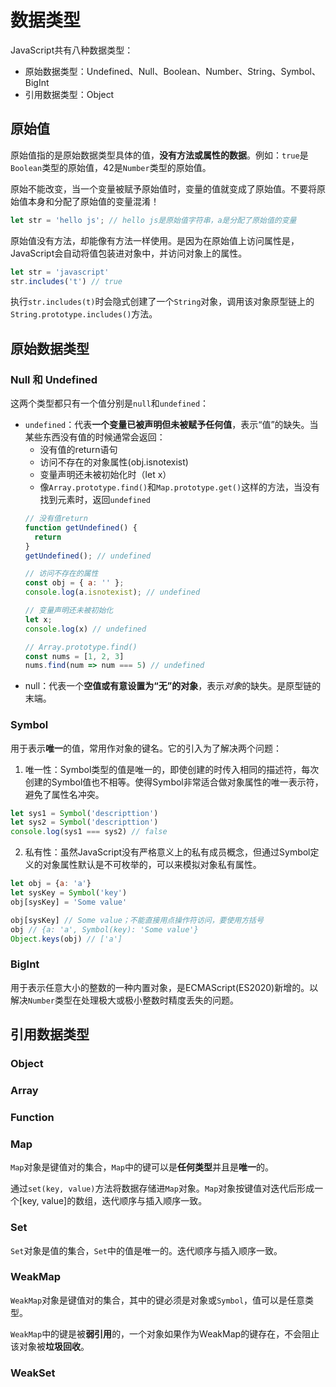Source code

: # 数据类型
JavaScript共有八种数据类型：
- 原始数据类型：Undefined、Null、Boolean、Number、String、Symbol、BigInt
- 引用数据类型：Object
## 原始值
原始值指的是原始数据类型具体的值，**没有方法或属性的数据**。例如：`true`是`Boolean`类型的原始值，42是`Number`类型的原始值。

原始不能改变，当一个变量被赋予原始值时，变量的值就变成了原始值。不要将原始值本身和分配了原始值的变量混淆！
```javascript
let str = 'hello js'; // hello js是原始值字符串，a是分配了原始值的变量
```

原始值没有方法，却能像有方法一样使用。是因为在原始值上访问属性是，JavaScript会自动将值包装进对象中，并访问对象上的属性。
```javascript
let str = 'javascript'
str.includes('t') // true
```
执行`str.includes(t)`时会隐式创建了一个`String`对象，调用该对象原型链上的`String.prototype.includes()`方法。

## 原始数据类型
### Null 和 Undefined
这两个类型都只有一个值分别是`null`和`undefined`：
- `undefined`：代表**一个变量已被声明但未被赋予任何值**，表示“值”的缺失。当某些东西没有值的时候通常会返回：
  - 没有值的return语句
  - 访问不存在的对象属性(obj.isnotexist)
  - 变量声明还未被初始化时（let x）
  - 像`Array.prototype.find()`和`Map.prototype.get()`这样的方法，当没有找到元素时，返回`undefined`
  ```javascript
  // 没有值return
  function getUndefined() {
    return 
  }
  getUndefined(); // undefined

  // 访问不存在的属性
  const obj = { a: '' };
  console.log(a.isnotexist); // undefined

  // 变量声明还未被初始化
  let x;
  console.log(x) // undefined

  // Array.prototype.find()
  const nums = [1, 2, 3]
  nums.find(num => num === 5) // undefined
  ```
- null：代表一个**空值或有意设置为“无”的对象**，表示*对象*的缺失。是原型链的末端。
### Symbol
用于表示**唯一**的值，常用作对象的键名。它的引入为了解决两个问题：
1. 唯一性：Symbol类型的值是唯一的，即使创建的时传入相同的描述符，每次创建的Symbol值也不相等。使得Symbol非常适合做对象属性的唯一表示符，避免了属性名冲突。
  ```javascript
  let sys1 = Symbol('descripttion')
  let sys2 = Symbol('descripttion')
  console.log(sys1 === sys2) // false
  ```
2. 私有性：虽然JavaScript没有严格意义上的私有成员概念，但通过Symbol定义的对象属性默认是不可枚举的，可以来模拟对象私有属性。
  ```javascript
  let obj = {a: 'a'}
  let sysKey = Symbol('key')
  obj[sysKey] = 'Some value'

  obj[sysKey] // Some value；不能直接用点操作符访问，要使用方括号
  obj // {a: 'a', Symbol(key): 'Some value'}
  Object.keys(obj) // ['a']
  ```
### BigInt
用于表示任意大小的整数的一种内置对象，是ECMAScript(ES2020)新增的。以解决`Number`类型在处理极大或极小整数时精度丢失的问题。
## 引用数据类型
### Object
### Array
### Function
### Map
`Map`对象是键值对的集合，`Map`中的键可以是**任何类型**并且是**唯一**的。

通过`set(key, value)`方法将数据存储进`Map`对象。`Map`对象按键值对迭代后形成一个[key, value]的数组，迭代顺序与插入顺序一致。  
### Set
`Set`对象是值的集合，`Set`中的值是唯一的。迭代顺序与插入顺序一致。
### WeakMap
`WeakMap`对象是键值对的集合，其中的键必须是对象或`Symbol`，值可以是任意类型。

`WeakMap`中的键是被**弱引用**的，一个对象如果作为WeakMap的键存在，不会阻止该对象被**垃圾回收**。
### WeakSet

● ● ●

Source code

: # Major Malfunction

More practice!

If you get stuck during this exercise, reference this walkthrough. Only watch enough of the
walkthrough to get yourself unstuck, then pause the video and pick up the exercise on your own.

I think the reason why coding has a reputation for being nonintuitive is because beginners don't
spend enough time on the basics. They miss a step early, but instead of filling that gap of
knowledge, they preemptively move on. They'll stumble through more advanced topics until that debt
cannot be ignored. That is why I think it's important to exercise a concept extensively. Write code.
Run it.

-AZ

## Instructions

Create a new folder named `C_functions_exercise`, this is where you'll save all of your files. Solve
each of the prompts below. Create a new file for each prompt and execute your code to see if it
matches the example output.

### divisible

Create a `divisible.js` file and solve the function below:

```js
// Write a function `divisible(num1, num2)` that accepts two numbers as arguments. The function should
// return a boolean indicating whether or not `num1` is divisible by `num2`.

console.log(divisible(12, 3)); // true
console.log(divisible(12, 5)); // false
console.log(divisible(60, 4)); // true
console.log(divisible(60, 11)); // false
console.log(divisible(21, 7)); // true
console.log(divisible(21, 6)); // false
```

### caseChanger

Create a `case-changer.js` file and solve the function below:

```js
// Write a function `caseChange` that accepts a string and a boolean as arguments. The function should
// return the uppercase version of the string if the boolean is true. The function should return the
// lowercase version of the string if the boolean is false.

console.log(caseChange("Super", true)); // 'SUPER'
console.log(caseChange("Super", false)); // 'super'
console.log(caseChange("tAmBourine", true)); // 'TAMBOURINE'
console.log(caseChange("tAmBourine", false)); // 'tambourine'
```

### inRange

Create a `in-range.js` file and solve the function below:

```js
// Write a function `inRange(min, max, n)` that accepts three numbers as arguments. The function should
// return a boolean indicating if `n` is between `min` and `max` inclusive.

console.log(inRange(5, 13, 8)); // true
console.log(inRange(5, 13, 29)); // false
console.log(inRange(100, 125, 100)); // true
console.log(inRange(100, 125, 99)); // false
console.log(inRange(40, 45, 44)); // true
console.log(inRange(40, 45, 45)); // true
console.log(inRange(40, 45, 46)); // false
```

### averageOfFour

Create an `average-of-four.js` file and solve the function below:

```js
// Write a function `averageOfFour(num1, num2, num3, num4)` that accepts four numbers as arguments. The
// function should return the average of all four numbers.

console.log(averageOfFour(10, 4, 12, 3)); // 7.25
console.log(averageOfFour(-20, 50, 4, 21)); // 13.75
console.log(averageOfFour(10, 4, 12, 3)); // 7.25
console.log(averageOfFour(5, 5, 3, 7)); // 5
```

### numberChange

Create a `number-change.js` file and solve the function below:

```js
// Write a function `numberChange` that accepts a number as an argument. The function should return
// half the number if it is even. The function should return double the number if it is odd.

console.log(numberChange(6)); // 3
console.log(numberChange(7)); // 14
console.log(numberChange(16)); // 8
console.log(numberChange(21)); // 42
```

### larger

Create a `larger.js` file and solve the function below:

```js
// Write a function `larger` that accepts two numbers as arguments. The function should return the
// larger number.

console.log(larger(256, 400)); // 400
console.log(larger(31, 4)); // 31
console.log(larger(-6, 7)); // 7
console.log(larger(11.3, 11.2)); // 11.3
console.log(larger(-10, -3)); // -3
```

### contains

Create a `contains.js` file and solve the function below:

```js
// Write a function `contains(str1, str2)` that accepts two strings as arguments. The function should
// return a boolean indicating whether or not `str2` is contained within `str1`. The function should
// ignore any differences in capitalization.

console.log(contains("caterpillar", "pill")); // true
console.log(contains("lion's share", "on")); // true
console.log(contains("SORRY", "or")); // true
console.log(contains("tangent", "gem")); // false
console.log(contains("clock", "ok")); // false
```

● ● ●

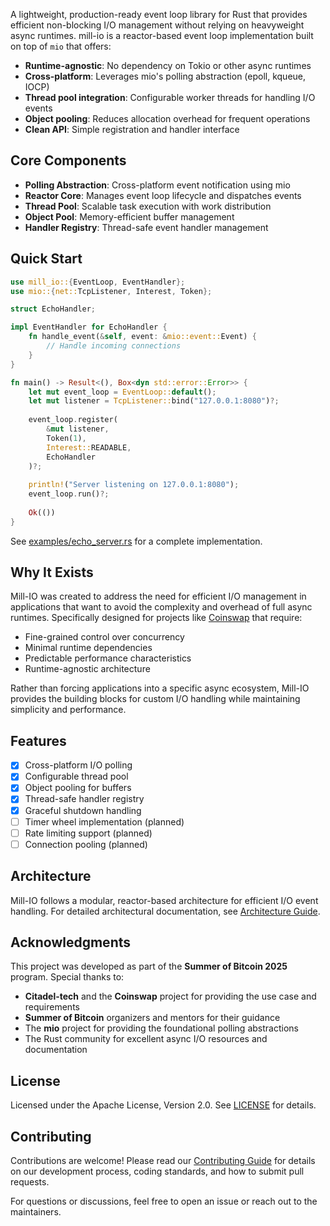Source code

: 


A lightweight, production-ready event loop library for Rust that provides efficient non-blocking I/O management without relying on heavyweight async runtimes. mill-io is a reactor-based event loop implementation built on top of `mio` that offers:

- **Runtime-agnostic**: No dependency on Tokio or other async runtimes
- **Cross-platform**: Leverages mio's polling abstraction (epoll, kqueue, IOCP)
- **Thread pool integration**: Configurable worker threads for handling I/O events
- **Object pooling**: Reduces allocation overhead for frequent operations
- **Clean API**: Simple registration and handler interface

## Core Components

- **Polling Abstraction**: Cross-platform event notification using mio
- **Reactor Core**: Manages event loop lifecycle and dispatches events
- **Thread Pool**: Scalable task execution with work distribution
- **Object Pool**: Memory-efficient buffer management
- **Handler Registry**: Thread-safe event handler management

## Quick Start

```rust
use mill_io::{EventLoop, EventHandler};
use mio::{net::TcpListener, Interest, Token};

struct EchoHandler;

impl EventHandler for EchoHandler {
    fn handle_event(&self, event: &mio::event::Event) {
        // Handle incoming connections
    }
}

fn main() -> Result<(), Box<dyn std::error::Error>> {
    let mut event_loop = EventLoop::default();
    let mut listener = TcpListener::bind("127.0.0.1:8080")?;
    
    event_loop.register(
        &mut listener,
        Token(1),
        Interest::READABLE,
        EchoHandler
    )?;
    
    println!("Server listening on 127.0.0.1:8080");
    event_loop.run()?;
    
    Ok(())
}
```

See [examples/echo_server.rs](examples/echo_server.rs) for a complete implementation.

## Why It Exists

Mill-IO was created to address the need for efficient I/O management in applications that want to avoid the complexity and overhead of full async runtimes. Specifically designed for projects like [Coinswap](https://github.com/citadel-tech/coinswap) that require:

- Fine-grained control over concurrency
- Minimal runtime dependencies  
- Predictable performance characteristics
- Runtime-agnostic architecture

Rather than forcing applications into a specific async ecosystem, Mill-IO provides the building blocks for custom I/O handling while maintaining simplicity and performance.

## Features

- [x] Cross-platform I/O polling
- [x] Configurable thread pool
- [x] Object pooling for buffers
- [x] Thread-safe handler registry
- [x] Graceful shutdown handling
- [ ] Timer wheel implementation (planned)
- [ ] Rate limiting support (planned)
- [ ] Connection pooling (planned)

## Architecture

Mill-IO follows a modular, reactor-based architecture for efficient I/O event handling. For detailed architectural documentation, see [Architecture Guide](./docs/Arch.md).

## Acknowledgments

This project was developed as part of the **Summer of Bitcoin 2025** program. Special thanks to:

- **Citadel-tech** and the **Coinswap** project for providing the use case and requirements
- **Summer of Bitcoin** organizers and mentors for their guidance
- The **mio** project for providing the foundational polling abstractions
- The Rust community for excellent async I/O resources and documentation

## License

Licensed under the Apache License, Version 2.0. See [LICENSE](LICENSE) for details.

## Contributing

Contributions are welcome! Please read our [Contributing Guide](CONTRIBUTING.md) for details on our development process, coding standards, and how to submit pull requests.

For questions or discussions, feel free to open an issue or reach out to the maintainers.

● ● ●

- [What this task involves]:
In the entries above, find the line holding "- The Rust community" and the line holding "For questions or", then retype exactly those two lines and every line between them, and nothing else.

- [Final answer]:
- The Rust community for excellent async I/O resources and documentation

## License

Licensed under the Apache License, Version 2.0. See [LICENSE](LICENSE) for details.

## Contributing

Contributions are welcome! Please read our [Contributing Guide](CONTRIBUTING.md) for details on our development process, coding standards, and how to submit pull requests.

For questions or discussions, feel free to open an issue or reach out to the maintainers.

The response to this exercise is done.